En las primeras páginas de La vegetariana, el esposo de Yeong-hye describe a su mujer como un ser anodino. No tiene, nos dice, mayores atributos, tampoco defectos significativos. A diario cumple las labores que él espera de ella: prepara el desayuno, plancha la ropa, le entrega el maletín antes de que él salga a trabajar. Su única peculiaridad, confiesa con algo de vergüenza, es que rehúsa usar un brasier. 

La cotidianidad de la pareja se altera cuando Yeong-hye tiene un sueño sangriento. Ese día ella decide no volver a comer carne. Abre la nevera de la casa y mete en bolsas de basura los filetes de anguila, los trozos de carne, la panceta, la corvina deshidratada, los dumplings congelados. Ese cambio detona otros. Poco a poco, Yeong-hye empieza a adelgazar y deja de dormir; pasa horas en silencio, los ojos abiertos, el cuerpo inmóvil. 

La vegetariana es la cuarta novela de Han Kang (Gwangju, 1970). Se publicó en Corea del Sur en 2007. Casi una década después, en 2016, su traducción al inglés ganó el Man Booker Internacional. En la obra, publicada en español por la editorial Rata y luego por Penguin Random House, presenciamos la misteriosa metamorfosis de Yeong-hye desde el punto de vista de tres personas cercanas a ella: su esposo, su cuñado y su hermana. De su interioridad, mientras tanto, solo tenemos destellos, frases parcas o fragmentos de sus sueños, poblados de sangre y amasijos de carne. Esa decisión es poderosa: la transformación de Yeong-hye es inescrutable; es un evento privado y soberano. Ella se encuentra fuera del alcance de sus conocidos, que desesperadamente buscan una respuesta, y también, de alguna manera, de nosotros, los lectores de la obra. Quizás por eso los sueños juegan un papel tan importante en el libro: es en ellos, sobre todo, donde entrevemos su interioridad. 

Un bosque oscuro. Sin gente. Las hojas de los árboles con bordes afilados, mis pies rasgados. El lugar, casi lo recuerdo, pero me pierdo. Tengo miedo. Hace frío. Cruzo una quebrada congelada, veo un edificio rojo, como un granero. La puerta es una estera de paja que se agita lánguidamente. La enrollo y entro; veo lo que está adentro. Del tallo de un bambú cuelgan enormes y rojos bultos de carne, la sangre aún gotea. Intento abrirme paso entre la carne, pero la carne no se acaba, no hay salida.

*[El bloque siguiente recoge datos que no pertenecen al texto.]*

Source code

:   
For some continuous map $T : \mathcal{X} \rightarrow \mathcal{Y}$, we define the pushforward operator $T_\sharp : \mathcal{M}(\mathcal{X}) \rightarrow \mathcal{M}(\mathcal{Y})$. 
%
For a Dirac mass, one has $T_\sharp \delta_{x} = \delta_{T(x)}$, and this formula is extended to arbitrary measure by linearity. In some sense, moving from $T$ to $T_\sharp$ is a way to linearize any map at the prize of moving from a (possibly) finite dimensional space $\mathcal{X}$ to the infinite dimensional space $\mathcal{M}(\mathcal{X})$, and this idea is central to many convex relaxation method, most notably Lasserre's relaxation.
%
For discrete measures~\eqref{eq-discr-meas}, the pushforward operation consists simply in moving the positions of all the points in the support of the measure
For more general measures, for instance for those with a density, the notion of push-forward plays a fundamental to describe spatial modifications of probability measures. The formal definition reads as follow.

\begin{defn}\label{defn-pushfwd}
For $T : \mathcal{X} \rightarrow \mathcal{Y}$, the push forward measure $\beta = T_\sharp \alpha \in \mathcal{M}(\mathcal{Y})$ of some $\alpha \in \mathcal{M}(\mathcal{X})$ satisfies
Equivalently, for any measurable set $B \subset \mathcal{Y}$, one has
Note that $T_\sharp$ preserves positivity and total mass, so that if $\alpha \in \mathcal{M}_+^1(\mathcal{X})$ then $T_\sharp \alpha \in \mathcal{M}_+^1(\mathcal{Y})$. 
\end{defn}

Siento la sangre en la boca, como mi piel succiona la ropa empapada de sangre. 

Yeong-hye pronto se desentiende de las etiquetas sociales. Su libido desaparece. Su carácter se esfuma. Se convierte en un ser pasivo, indefenso ante la violencia de los demás. En una escena, su indiferencia avergüenza a su esposo frente a sus compañeros de trabajo. En otra, su resolución de no comer carne despierta la rabia de su familia. A medida que se vacía de sí misma, los demás intentan llenar ese vacío con sus propias interpretaciones de lo que está sucediendo. En el mejor estilo de Rashomon, el esposo, el cuñado y la hermana regresan a los momentos cruciales en la vida de Yeong-hye y los acomodan, cada uno a su manera, a su versión de los hechos.

Ellos tres son importantes. Porque La vegetariana no solo se trata de la transformación de la protagonista, sino de cómo esa transformación precipita una serie de crisis en la gente que la rodea. El cuerpo de Yeong-hye no se demora en convertirse en un territorio en disputa que desencadena en sus allegados preguntas difíciles sobre los roles de género, los límites del arte y el peso de los legados familiares. Su apatía los reta. Su indolencia los incomoda. Como apunta su hermana, al romper con todas las convenciones, Yeong-hye también las visibiliza.

¿Se puede vivir sin hacer daño? En más de una ocasión, Kang ha dicho que ella encontró el germen de la novela en una frase del poeta coreano Yi Sang, al que leyó en la universidad: «Creo que los humanos deberían ser plantas». Hacia el final del libro, comprendemos que los cambios que atraviesa Yeong-hye tienen una finalidad. El rechazo a la carne es, en un sentido más profundo, un rechazo a todo lo que la hace humana; a los deseos, prejuicios, temores, mentiras, esperanzas. Su camino, por lo menos en parte, es el de la deshumanización. Y lo desgarrador es cómo ese proceso hace visible, casi palpable, la humanidad de los demás: la nuestra, mejor dicho. 

* Una primera versión de este texto apareció en Diario Criterio en 2022. El autor de la nota, Christopher Tibble, tradujo el fragmento del sueño de una edición en inglés.